EXERCISE INPUTS Start Marker
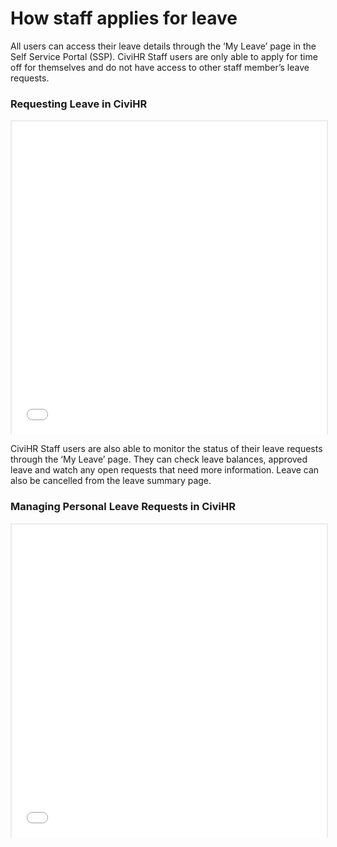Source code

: How staff applies for leave
==========

All users can access their leave details through the ‘My Leave’ page in the Self Service Portal (SSP). CiviHR Staff users are only able to apply for time off for themselves and do not have access to other staff member’s leave requests. 

### Requesting Leave in CiviHR

<p style="border: 2px solid #ebebeb; min-width: 100%; border-bottom: 0 none; height: 501px;"><iframe style="border: 0 none; min-width: 100%" src="//www.iorad.com/player/88335/Requesting-Leave-in-CiviHR?src=iframe" width="100%" height="500px" allowfullscreen="true"></iframe></p><p style="display: none;"><p style="display: none;">&lt;span&gt;All users can request leave through the Self Service Portal. To being, click on&amp;nbsp;&lt;/span&gt;&lt;b&gt;My Leave.&lt;/b&gt;&lt;br&gt;</p><p style="display: none;">&lt;span&gt;Clicking on My Leave takes you to the leave summary page. From here you can view your leave balance and request new leave. &lt;br&gt;&lt;br&gt;Click&amp;nbsp;&lt;/span&gt;&lt;b&gt;&lt;i&gt;Record New Absence&amp;nbsp;&lt;/i&gt;&lt;/b&gt;&lt;span&gt;to create a new leave request.&amp;nbsp;&lt;/span&gt;</p><p style="display: none;">&lt;span&gt;Select the type of leave you want to request. As a default, CiviHR comes with three types: Leave, Sickness and Overtime. &amp;nbsp;&lt;br&gt;&lt;/span&gt;&lt;br&gt;&lt;br&gt;</p><p style="display: none;">&lt;span&gt;There are multiple leave types to choose from. Select the appropriate option for your request. In this example, we are requesting time off for a holiday, so choose&amp;nbsp;&lt;/span&gt;&lt;b&gt;&lt;i&gt;Annual Leave.&lt;/i&gt;&lt;/b&gt;&lt;br&gt;</p><p style="display: none;">Now set the duration of your leave. Users can choose from&amp;nbsp;&lt;span class=&quot;&quot;&gt;&lt;i&gt;&lt;b&gt;Multiple Days &lt;/b&gt;&lt;/i&gt;or &lt;i&gt;&lt;b&gt;Single Days.&lt;/b&gt;&lt;/i&gt;&lt;/span&gt;</p><p style="display: none;">&lt;p&gt;&lt;span&gt;Set the duration of your leave request by clicking the&lt;b&gt; calendar icon.&lt;/b&gt;&lt;/span&gt;&lt;/p&gt;</p><p style="display: none;">&lt;span&gt;Use the arrow to change the calendar month as needed.&lt;/span&gt;&lt;br&gt;</p><p style="display: none;">&lt;p&gt;&lt;span&gt;Choose from a full day or half day of leave.&amp;nbsp;&lt;/span&gt;&lt;/p&gt;</p><p style="display: none;"></p><p style="display: none;">In this example, we are requesting leave from the 22nd - 29th Dec. Note that this period includes two public holidays.&amp;nbsp;</p><p style="display: none;">&lt;span&gt;Once dates are entered into the fields, leave is automatically calculated. Click&amp;nbsp;&lt;/span&gt;&lt;b&gt;&lt;i&gt;Change&amp;nbsp;&lt;/i&gt;&lt;/b&gt;&lt;span&gt;to view the calculation breakdown.&lt;/span&gt;&lt;br&gt;</p><p style="display: none;">Note that Public Holiday dates and weekends are automatically excluded from the leave total.&lt;br&gt;&lt;br&gt;In this example, &amp;nbsp;the user has only taken 3.5 days of annual leave due to public holidays and weekends appearing within the duration of their leave.&amp;nbsp;</p><p style="display: none;">Click &lt;span class=&quot;&quot;&gt;&lt;i&gt;&lt;b&gt;Comments&amp;nbsp;&lt;/b&gt;&lt;/i&gt;to add additional details to the request.&amp;nbsp;&lt;/span&gt;</p><p style="display: none;">For example, users can use the comments section to ask their manager if they can approve the request, removing the need for a separate email explaining the request.&amp;nbsp;&lt;br&gt;&lt;br&gt;Click&amp;nbsp;&lt;b&gt;&lt;i&gt;Add Comment&amp;nbsp;&lt;/i&gt;&lt;/b&gt;&lt;i&gt;&lt;/i&gt;to upload the request.&amp;nbsp;</p><p style="display: none;">Click &lt;b&gt;&lt;i&gt;Files&amp;nbsp;&lt;/i&gt;&lt;/b&gt;to upload any documents to the request.&amp;nbsp;</p><p style="display: none;">In this example, the user has uploaded emergency contact details for when they are away.&amp;nbsp;</p><p style="display: none;">Once all the information is added. click &lt;span class=&quot;&quot;&gt;&lt;i&gt;&lt;b&gt;Save,&lt;/b&gt;&lt;/i&gt;&lt;/span&gt;</p><p style="display: none;">This brings you back to the &apos;My Leave&apos; summary page. Click &lt;span class=&quot;&quot;&gt;&lt;i&gt;&lt;b&gt;Calendar&lt;/b&gt;&lt;/i&gt;&lt;/span&gt;</p><p style="display: none;">The calendar tab displays leave requests in a calendar view. You can view your new leave request as soon as it has been saved. &lt;br&gt;&lt;br&gt;Click the filter bar to add different months into the display&lt;b&gt;&lt;i&gt;.&lt;/i&gt;&lt;/b&gt;</p><p style="display: none;">Add the relevant month to view your recently submitted request.&amp;nbsp;</p><p style="display: none;">The request appears in the relevant monthly view against the dates of absence.&amp;nbsp;&lt;br&gt;&lt;br&gt;Note that public holidays appear as green, and the half day is denoted by either an AM or PM sign.&amp;nbsp;</p></p>


CiviHR Staff users are also able to monitor the status of their leave requests through the ‘My Leave’ page. They can check leave balances, approved leave and watch any open requests that need more information. Leave can also be cancelled from the leave summary page. 

### Managing Personal Leave Requests in CiviHR

<p style="border: 2px solid #ebebeb; min-width: 100%; border-bottom: 0 none; height: 501px;"><iframe style="border: 0 none; min-width: 100%" src="//www.iorad.com/player/88570/Managing-Leave-in-CiviHR?src=iframe" width="100%" height="500px" allowfullscreen="true"></iframe></p><p style="display: none;"><p style="display: none;">Managing your leave requests in CiviHR is simple. &lt;br&gt;&lt;br&gt;To start, click &lt;b&gt;My Leave&lt;/b&gt;.</p><p style="display: none;">Staff users can keep track of their leave on the leave report page.&amp;nbsp;Click to open each accordion.&lt;br&gt;&lt;br&gt;Click &lt;span&gt;&lt;i&gt;&lt;b&gt;                                        Period Entitlement&amp;nbsp;&lt;/b&gt;&lt;/i&gt;to view a breakdown of your leave entitlement.&amp;nbsp;&lt;/span&gt;</p><p style="display: none;">The left column displays the leave type. In this example, Leave is the only type of absence employees are entitled to.&lt;br&gt;&lt;br&gt;Here, there are 28 days for annual leave, 14 for paternity, 2 days for compassionate leave and 2 for public duties.&amp;nbsp;</p><p style="display: none;">Click &lt;span class=&quot;component&quot;&gt;&lt;i&gt;&lt;b&gt;                                        Public Holidays                  &lt;/b&gt;&lt;/i&gt;&lt;/span&gt;</p><p style="display: none;">This accordion lists all public holiday dates in the system. These are automatically calculated when submitting a leave request so that public holidays are not deducted from the annual leave allocation.&amp;nbsp;</p><p style="display: none;">Click &lt;span class=&quot;component&quot;&gt;&lt;i&gt;&lt;b&gt;                                        Approved Requests                  &lt;/b&gt;&lt;/i&gt;&lt;/span&gt;</p><p style="display: none;">This accordion displays approved leave requests.&amp;nbsp;&lt;br&gt;&lt;br&gt;To view the request, click the dots.&amp;nbsp;</p><p style="display: none;">And click&amp;nbsp;&lt;span class=&quot;&quot;&gt;&lt;i&gt;&lt;b&gt;View.&lt;/b&gt;&lt;/i&gt;&lt;/span&gt;</p><p style="display: none;">This brings up the leave request popup. Click&amp;nbsp;&lt;span class=&quot;&quot;&gt;&lt;i&gt;&lt;b&gt;&times; &lt;/b&gt;to close&lt;b&gt;.&amp;nbsp;&lt;/b&gt;&lt;/i&gt;&lt;/span&gt;</p><p style="display: none;">Click &lt;span class=&quot;&quot;&gt;&lt;i&gt;&lt;b&gt;                                    Open Requests&amp;nbsp;&lt;/b&gt;to &lt;/i&gt;view pending leave requests.&amp;nbsp;&lt;/span&gt;</p><p style="display: none;">Leave requests in this section require action. Check the Status for more info.&lt;br&gt;&lt;br&gt;For this Sick leave request, m&lt;span class=&quot;&quot;&gt;ore information is required.&amp;nbsp;&lt;/span&gt;</p><p style="display: none;">To respond to the request, click the dots.&amp;nbsp;</p><p style="display: none;">Click &lt;span class=&quot;component&quot;&gt;&lt;i&gt;&lt;b&gt;        Respond      &lt;/b&gt;&lt;/i&gt;&lt;/span&gt;</p><p style="display: none;">This brings up the leave popup. In this example, the leave approver has requested the self certification form to be uploaded to the system.&amp;nbsp;</p><p style="display: none;">Click &lt;b&gt;&lt;i&gt;Comments&amp;nbsp;&lt;/i&gt;&lt;/b&gt;&lt;i&gt;&lt;/i&gt; to view any comments from the leave approver.&amp;nbsp;</p><p style="display: none;">Click &lt;b&gt;&lt;i&gt;Files&amp;nbsp;&lt;/i&gt;&lt;/b&gt;&lt;i&gt;&lt;b&gt;&lt;/b&gt;&lt;/i&gt;to upload any relevant documentation to the request. In this example, we have been asked to provide the Self Certification document.&amp;nbsp;&lt;i&gt;&lt;/i&gt;</p><p style="display: none;">After adding a file to the popup, the document will appear here.&amp;nbsp;</p><p style="display: none;">Go back to the&amp;nbsp;&lt;b&gt;Comments&amp;nbsp;&lt;/b&gt;section to respond to the Leave Approver&apos;s request.&amp;nbsp;&lt;br&gt;&lt;br&gt;After typing a response, click &lt;b&gt;&lt;i&gt;Add Comment&amp;nbsp;&lt;/i&gt;&lt;/b&gt;&lt;i&gt;&lt;/i&gt;to upload.</p><p style="display: none;">Then click &lt;span class=&quot;&quot;&gt;&lt;i&gt;&lt;b&gt;Save.&lt;/b&gt;&lt;/i&gt;&lt;/span&gt;</p><p style="display: none;">This takes you back to your leave report page.&lt;br&gt;&lt;br&gt;A notification will be sent to the leave approver with details of your recent action.&amp;nbsp;&lt;br&gt;&lt;br&gt;</p></p>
EXERCISE INPUTS End Marker
## WHAT NEEDS TO BE DONE
Transcribe the records above from the line holding "All users can access" down to the line holding "### Requesting Leave in CiviHR", inclusive, without adding anything.

## EXERCISE ANSWER
All users can access their leave details through the ‘My Leave’ page in the Self Service Portal (SSP). CiviHR Staff users are only able to apply for time off for themselves and do not have access to other staff member’s leave requests. 

### Requesting Leave in CiviHR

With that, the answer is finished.